▸ Extracted data
☆ ☆ ☆ ☆ ☆

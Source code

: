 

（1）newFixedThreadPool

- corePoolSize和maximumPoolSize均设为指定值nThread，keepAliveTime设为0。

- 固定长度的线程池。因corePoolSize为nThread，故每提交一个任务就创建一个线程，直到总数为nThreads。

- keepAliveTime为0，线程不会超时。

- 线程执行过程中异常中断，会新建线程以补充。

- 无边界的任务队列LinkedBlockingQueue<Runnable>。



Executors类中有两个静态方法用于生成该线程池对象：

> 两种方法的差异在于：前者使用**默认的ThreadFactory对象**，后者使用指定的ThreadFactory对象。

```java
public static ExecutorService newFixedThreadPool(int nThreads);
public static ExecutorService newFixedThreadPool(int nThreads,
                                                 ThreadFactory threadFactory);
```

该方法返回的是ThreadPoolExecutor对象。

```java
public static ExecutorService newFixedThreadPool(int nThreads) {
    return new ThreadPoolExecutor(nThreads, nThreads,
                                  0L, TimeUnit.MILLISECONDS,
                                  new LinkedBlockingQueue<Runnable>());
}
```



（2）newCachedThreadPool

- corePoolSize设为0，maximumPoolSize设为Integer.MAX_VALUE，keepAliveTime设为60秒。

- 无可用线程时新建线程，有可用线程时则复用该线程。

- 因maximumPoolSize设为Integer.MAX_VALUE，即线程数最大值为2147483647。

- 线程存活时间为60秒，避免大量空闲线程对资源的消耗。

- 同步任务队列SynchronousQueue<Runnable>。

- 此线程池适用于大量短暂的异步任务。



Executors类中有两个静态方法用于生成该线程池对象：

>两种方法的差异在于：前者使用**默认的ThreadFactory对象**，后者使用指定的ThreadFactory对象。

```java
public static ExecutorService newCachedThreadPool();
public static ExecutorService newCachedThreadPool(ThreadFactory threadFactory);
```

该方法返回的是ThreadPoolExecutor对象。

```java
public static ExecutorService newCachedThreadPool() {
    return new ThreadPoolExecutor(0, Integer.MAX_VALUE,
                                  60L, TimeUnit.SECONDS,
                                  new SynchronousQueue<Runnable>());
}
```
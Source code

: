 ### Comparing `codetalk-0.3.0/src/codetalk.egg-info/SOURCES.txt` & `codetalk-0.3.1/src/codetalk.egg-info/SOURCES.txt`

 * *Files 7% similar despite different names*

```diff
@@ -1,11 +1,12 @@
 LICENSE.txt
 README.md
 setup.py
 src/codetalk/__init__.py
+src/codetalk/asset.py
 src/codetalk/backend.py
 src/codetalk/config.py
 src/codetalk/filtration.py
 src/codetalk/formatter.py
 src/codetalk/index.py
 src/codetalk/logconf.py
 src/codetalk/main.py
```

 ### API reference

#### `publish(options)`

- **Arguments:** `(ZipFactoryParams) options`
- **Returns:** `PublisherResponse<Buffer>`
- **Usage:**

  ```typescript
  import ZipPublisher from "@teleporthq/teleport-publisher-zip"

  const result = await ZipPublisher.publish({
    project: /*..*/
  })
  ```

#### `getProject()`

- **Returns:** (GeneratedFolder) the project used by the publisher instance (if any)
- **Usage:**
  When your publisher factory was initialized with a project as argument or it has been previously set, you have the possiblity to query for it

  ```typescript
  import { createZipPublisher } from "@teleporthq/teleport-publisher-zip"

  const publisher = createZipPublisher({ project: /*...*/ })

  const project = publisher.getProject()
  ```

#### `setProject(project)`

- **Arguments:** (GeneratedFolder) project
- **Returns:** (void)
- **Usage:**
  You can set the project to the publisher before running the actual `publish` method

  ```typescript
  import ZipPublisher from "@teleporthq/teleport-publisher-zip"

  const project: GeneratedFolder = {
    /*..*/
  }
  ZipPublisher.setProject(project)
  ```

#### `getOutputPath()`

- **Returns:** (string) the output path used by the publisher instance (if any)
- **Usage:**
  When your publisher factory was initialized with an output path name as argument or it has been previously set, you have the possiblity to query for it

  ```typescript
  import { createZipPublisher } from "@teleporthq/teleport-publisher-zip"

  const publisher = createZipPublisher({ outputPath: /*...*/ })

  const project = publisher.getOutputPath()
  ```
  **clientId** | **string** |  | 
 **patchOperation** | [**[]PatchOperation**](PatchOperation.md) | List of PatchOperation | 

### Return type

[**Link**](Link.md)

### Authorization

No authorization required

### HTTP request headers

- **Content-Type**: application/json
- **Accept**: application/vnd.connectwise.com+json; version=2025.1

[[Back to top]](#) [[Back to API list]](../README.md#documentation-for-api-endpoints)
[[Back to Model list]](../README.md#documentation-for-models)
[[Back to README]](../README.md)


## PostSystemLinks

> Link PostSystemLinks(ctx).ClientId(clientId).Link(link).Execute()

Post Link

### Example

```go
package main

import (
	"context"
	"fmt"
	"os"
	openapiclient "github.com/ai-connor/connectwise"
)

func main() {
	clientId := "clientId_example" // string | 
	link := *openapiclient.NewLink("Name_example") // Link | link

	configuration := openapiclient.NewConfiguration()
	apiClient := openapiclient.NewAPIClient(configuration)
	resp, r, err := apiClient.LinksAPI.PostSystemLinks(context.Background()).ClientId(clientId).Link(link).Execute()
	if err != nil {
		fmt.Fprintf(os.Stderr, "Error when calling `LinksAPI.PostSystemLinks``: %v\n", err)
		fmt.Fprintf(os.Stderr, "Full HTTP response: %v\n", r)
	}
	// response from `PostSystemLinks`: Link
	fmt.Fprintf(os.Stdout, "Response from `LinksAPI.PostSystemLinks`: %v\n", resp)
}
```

☆ ☆ ☆ ☆ ☆

▸ Task statement
Throughout the material above, find each line with "前者使用" and return it.

▸ Answer to the problem
> 两种方法的差异在于：前者使用**默认的ThreadFactory对象**，后者使用指定的ThreadFactory对象。
>两种方法的差异在于：前者使用**默认的ThreadFactory对象**，后者使用指定的ThreadFactory对象。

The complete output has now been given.